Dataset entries
.....

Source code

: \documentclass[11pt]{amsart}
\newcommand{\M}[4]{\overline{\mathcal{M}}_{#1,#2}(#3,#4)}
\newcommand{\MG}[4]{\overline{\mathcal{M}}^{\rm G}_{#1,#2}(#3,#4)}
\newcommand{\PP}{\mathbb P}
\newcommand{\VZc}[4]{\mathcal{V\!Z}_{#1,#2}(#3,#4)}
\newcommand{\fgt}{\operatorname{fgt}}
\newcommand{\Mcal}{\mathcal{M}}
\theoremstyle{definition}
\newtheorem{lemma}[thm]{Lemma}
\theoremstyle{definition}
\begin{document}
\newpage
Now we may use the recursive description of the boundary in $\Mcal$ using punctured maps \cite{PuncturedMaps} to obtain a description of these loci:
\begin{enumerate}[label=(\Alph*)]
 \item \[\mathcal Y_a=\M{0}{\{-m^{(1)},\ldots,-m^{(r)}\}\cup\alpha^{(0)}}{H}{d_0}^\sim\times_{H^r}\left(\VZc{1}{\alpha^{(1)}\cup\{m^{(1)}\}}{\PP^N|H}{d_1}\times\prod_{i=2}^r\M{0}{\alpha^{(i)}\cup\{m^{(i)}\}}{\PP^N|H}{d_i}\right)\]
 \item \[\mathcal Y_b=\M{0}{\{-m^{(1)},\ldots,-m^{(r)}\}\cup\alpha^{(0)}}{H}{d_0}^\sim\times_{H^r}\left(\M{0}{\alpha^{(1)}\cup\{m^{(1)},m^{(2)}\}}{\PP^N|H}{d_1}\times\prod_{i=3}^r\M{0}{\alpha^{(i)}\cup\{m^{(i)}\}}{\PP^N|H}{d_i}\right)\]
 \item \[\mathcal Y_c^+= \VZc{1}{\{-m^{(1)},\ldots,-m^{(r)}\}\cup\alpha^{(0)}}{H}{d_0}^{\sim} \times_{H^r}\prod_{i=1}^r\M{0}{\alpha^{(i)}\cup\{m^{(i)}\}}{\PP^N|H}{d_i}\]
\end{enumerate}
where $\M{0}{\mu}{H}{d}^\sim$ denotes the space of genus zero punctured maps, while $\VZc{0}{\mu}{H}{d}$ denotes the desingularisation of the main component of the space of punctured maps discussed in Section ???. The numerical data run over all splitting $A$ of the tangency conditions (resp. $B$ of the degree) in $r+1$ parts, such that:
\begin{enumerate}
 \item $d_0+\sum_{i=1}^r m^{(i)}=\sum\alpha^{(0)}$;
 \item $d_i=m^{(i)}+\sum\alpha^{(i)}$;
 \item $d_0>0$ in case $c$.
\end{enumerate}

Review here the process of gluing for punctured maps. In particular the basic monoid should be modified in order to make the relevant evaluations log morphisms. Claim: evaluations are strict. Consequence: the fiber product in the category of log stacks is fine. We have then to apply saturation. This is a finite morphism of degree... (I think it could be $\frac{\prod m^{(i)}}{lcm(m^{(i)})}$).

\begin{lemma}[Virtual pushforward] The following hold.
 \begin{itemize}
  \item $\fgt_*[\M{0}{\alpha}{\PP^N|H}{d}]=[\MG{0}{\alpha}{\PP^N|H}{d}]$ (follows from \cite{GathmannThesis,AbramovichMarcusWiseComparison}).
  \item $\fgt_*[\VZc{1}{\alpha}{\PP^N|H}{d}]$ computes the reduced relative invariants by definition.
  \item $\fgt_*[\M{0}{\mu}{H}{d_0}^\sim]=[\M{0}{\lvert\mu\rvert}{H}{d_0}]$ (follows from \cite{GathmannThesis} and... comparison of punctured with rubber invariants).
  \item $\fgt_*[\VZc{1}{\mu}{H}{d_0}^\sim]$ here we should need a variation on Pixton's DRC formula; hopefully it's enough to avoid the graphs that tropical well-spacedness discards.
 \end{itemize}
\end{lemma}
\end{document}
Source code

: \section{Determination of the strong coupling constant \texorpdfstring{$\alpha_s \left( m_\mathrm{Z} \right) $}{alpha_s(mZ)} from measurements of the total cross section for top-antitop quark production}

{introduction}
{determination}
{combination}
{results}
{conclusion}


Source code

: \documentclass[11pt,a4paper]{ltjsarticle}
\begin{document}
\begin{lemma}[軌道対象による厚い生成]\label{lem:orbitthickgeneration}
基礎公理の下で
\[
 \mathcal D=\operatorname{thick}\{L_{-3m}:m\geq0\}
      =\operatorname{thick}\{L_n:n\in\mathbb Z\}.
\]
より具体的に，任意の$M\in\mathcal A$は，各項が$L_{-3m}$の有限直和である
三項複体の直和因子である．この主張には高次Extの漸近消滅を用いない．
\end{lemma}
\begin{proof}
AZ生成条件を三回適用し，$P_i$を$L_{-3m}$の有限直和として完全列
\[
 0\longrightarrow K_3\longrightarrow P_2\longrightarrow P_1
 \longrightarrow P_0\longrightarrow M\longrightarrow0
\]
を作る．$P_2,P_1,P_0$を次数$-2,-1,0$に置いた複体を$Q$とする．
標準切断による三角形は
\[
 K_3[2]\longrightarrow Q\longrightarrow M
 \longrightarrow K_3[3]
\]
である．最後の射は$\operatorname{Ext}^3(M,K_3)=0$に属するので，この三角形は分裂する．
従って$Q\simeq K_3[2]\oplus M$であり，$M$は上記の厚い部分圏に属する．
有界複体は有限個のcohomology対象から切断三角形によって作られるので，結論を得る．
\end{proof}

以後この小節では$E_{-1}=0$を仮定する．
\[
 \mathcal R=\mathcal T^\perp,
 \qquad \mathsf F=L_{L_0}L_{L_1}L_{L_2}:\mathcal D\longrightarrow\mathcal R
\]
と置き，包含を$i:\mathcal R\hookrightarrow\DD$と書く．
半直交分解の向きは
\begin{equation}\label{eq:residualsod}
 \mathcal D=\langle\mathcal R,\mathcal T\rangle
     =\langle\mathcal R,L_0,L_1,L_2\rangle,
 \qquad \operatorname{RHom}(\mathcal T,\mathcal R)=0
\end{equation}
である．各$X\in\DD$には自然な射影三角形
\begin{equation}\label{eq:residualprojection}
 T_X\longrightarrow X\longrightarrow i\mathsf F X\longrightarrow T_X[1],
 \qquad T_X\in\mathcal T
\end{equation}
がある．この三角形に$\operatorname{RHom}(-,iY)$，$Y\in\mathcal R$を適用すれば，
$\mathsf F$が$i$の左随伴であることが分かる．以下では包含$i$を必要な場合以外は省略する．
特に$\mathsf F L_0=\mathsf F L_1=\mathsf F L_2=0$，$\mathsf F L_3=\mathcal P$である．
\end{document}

.....

§ EXERCISE BRIEF: Could you reproduce every record exactly as written?

§ EXERCISE ANSWER:
Source code

: \documentclass[11pt]{amsart}
\newcommand{\M}[4]{\overline{\mathcal{M}}_{#1,#2}(#3,#4)}
\newcommand{\MG}[4]{\overline{\mathcal{M}}^{\rm G}_{#1,#2}(#3,#4)}
\newcommand{\PP}{\mathbb P}
\newcommand{\VZc}[4]{\mathcal{V\!Z}_{#1,#2}(#3,#4)}
\newcommand{\fgt}{\operatorname{fgt}}
\newcommand{\Mcal}{\mathcal{M}}
\theoremstyle{definition}
\newtheorem{lemma}[thm]{Lemma}
\theoremstyle{definition}
\begin{document}
\newpage
Now we may use the recursive description of the boundary in $\Mcal$ using punctured maps \cite{PuncturedMaps} to obtain a description of these loci:
\begin{enumerate}[label=(\Alph*)]
 \item \[\mathcal Y_a=\M{0}{\{-m^{(1)},\ldots,-m^{(r)}\}\cup\alpha^{(0)}}{H}{d_0}^\sim\times_{H^r}\left(\VZc{1}{\alpha^{(1)}\cup\{m^{(1)}\}}{\PP^N|H}{d_1}\times\prod_{i=2}^r\M{0}{\alpha^{(i)}\cup\{m^{(i)}\}}{\PP^N|H}{d_i}\right)\]
 \item \[\mathcal Y_b=\M{0}{\{-m^{(1)},\ldots,-m^{(r)}\}\cup\alpha^{(0)}}{H}{d_0}^\sim\times_{H^r}\left(\M{0}{\alpha^{(1)}\cup\{m^{(1)},m^{(2)}\}}{\PP^N|H}{d_1}\times\prod_{i=3}^r\M{0}{\alpha^{(i)}\cup\{m^{(i)}\}}{\PP^N|H}{d_i}\right)\]
 \item \[\mathcal Y_c^+= \VZc{1}{\{-m^{(1)},\ldots,-m^{(r)}\}\cup\alpha^{(0)}}{H}{d_0}^{\sim} \times_{H^r}\prod_{i=1}^r\M{0}{\alpha^{(i)}\cup\{m^{(i)}\}}{\PP^N|H}{d_i}\]
\end{enumerate}
where $\M{0}{\mu}{H}{d}^\sim$ denotes the space of genus zero punctured maps, while $\VZc{0}{\mu}{H}{d}$ denotes the desingularisation of the main component of the space of punctured maps discussed in Section ???. The numerical data run over all splitting $A$ of the tangency conditions (resp. $B$ of the degree) in $r+1$ parts, such that:
\begin{enumerate}
 \item $d_0+\sum_{i=1}^r m^{(i)}=\sum\alpha^{(0)}$;
 \item $d_i=m^{(i)}+\sum\alpha^{(i)}$;
 \item $d_0>0$ in case $c$.
\end{enumerate}

Review here the process of gluing for punctured maps. In particular the basic monoid should be modified in order to make the relevant evaluations log morphisms. Claim: evaluations are strict. Consequence: the fiber product in the category of log stacks is fine. We have then to apply saturation. This is a finite morphism of degree... (I think it could be $\frac{\prod m^{(i)}}{lcm(m^{(i)})}$).

\begin{lemma}[Virtual pushforward] The following hold.
 \begin{itemize}
  \item $\fgt_*[\M{0}{\alpha}{\PP^N|H}{d}]=[\MG{0}{\alpha}{\PP^N|H}{d}]$ (follows from \cite{GathmannThesis,AbramovichMarcusWiseComparison}).
  \item $\fgt_*[\VZc{1}{\alpha}{\PP^N|H}{d}]$ computes the reduced relative invariants by definition.
  \item $\fgt_*[\M{0}{\mu}{H}{d_0}^\sim]=[\M{0}{\lvert\mu\rvert}{H}{d_0}]$ (follows from \cite{GathmannThesis} and... comparison of punctured with rubber invariants).
  \item $\fgt_*[\VZc{1}{\mu}{H}{d_0}^\sim]$ here we should need a variation on Pixton's DRC formula; hopefully it's enough to avoid the graphs that tropical well-spacedness discards.
 \end{itemize}
\end{lemma}
\end{document}
Source code

: \section{Determination of the strong coupling constant \texorpdfstring{$\alpha_s \left( m_\mathrm{Z} \right) $}{alpha_s(mZ)} from measurements of the total cross section for top-antitop quark production}

{introduction}
{determination}
{combination}
{results}
{conclusion}


Source code

: \documentclass[11pt,a4paper]{ltjsarticle}
\begin{document}
\begin{lemma}[軌道対象による厚い生成]\label{lem:orbitthickgeneration}
基礎公理の下で
\[
 \mathcal D=\operatorname{thick}\{L_{-3m}:m\geq0\}
      =\operatorname{thick}\{L_n:n\in\mathbb Z\}.
\]
より具体的に，任意の$M\in\mathcal A$は，各項が$L_{-3m}$の有限直和である
三項複体の直和因子である．この主張には高次Extの漸近消滅を用いない．
\end{lemma}
\begin{proof}
AZ生成条件を三回適用し，$P_i$を$L_{-3m}$の有限直和として完全列
\[
 0\longrightarrow K_3\longrightarrow P_2\longrightarrow P_1
 \longrightarrow P_0\longrightarrow M\longrightarrow0
\]
を作る．$P_2,P_1,P_0$を次数$-2,-1,0$に置いた複体を$Q$とする．
標準切断による三角形は
\[
 K_3[2]\longrightarrow Q\longrightarrow M
 \longrightarrow K_3[3]
\]
である．最後の射は$\operatorname{Ext}^3(M,K_3)=0$に属するので，この三角形は分裂する．
従って$Q\simeq K_3[2]\oplus M$であり，$M$は上記の厚い部分圏に属する．
有界複体は有限個のcohomology対象から切断三角形によって作られるので，結論を得る．
\end{proof}

以後この小節では$E_{-1}=0$を仮定する．
\[
 \mathcal R=\mathcal T^\perp,
 \qquad \mathsf F=L_{L_0}L_{L_1}L_{L_2}:\mathcal D\longrightarrow\mathcal R
\]
と置き，包含を$i:\mathcal R\hookrightarrow\DD$と書く．
半直交分解の向きは
\begin{equation}\label{eq:residualsod}
 \mathcal D=\langle\mathcal R,\mathcal T\rangle
     =\langle\mathcal R,L_0,L_1,L_2\rangle,
 \qquad \operatorname{RHom}(\mathcal T,\mathcal R)=0
\end{equation}
である．各$X\in\DD$には自然な射影三角形
\begin{equation}\label{eq:residualprojection}
 T_X\longrightarrow X\longrightarrow i\mathsf F X\longrightarrow T_X[1],
 \qquad T_X\in\mathcal T
\end{equation}
がある．この三角形に$\operatorname{RHom}(-,iY)$，$Y\in\mathcal R$を適用すれば，
$\mathsf F$が$i$の左随伴であることが分かる．以下では包含$i$を必要な場合以外は省略する．
特に$\mathsf F L_0=\mathsf F L_1=\mathsf F L_2=0$，$\mathsf F L_3=\mathcal P$である．
\end{document}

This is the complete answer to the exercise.